__The input__.
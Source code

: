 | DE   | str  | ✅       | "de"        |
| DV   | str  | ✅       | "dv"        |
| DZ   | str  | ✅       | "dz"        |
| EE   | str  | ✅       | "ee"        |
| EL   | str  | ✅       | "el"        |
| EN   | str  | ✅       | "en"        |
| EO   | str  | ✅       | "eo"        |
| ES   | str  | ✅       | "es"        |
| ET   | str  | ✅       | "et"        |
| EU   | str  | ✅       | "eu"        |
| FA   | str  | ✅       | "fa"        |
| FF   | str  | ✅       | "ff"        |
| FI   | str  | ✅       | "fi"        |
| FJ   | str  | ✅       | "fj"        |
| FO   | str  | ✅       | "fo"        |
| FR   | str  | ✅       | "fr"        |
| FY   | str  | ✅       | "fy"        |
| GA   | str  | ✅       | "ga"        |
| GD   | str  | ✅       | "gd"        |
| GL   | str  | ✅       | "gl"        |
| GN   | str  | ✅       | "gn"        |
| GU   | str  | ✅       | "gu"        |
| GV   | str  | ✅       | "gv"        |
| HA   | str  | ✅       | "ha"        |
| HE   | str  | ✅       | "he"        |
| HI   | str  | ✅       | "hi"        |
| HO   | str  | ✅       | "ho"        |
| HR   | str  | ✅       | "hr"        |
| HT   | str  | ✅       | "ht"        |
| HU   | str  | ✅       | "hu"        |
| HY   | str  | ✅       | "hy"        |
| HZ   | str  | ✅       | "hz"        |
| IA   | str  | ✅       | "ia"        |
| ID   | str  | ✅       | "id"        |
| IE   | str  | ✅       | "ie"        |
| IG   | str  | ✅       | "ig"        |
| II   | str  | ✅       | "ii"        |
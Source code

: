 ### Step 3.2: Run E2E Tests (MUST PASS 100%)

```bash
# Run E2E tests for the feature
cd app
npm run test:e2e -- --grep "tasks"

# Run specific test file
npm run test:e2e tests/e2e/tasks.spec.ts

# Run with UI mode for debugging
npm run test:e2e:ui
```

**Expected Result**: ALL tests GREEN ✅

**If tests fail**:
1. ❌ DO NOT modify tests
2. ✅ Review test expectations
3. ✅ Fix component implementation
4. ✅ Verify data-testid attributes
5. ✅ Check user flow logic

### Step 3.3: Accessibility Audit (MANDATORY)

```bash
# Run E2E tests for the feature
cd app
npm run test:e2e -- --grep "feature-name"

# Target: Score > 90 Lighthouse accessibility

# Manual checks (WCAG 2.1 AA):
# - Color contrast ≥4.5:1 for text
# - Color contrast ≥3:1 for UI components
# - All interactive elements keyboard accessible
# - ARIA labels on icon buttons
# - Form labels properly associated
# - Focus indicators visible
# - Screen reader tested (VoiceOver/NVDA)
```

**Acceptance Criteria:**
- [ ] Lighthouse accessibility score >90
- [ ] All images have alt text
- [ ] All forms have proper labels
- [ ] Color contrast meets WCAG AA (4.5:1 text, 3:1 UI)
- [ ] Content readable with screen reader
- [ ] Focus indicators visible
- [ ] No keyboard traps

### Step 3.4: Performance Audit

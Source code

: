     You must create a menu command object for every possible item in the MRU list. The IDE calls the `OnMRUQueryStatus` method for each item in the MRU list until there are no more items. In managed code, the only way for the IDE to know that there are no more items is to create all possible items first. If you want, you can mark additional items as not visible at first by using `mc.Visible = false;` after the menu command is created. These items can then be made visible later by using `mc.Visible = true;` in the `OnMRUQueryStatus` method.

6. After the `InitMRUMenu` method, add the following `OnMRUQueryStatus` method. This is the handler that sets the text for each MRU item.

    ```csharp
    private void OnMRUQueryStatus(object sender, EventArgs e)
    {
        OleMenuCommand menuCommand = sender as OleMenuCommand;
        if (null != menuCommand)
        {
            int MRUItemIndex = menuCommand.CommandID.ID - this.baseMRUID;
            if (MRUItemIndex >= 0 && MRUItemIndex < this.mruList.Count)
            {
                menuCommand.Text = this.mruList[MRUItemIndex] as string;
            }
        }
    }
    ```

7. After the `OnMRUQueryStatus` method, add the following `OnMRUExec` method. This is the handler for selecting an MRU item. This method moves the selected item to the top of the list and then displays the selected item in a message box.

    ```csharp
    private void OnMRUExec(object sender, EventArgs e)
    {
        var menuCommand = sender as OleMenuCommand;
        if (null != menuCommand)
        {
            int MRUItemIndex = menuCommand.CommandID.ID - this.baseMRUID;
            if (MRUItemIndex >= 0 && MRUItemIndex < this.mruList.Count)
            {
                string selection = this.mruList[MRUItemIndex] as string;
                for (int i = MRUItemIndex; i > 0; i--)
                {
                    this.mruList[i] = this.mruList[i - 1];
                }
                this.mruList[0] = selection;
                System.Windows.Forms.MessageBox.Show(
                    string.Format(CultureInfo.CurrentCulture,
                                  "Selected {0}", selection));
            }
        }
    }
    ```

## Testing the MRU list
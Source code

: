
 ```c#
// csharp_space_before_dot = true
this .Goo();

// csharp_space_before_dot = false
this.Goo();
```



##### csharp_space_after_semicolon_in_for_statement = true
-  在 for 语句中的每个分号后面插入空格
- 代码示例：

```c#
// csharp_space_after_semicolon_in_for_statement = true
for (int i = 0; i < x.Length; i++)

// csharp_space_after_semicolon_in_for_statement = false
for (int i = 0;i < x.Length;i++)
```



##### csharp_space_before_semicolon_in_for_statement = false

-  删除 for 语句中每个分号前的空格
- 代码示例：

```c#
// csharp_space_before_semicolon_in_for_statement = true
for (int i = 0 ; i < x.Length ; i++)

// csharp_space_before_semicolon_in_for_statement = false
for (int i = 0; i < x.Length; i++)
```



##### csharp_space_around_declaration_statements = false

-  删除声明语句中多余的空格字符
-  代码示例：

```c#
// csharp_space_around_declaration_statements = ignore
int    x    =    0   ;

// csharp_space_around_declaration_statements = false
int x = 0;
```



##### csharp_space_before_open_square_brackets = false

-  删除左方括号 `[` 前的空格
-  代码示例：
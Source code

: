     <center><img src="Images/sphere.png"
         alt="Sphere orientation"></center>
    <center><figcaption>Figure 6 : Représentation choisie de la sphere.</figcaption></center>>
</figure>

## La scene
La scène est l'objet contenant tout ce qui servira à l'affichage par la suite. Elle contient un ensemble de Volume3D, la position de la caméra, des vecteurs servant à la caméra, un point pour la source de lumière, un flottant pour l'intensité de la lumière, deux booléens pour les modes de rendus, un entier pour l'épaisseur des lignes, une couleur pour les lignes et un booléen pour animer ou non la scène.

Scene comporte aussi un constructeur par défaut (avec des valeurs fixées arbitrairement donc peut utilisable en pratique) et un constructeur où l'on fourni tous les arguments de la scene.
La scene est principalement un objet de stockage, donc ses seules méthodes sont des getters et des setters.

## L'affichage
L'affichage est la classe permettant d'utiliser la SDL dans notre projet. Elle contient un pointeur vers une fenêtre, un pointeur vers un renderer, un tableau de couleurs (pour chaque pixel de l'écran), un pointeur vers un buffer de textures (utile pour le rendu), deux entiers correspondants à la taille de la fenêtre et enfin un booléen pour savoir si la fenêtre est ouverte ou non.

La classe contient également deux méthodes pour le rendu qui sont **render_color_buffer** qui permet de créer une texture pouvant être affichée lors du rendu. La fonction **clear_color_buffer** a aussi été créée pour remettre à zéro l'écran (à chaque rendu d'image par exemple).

__Work order__. Where the string "méthodes" appears in a line of the listing, copy that line.

__Written solution__.
La scene est principalement un objet de stockage, donc ses seules méthodes sont des getters et des setters.
La classe contient également deux méthodes pour le rendu qui sont **render_color_buffer** qui permet de créer une texture pouvant être affichée lors du rendu. La fonction **clear_color_buffer** a aussi été créée pour remettre à zéro l'écran (à chaque rendu d'image par exemple).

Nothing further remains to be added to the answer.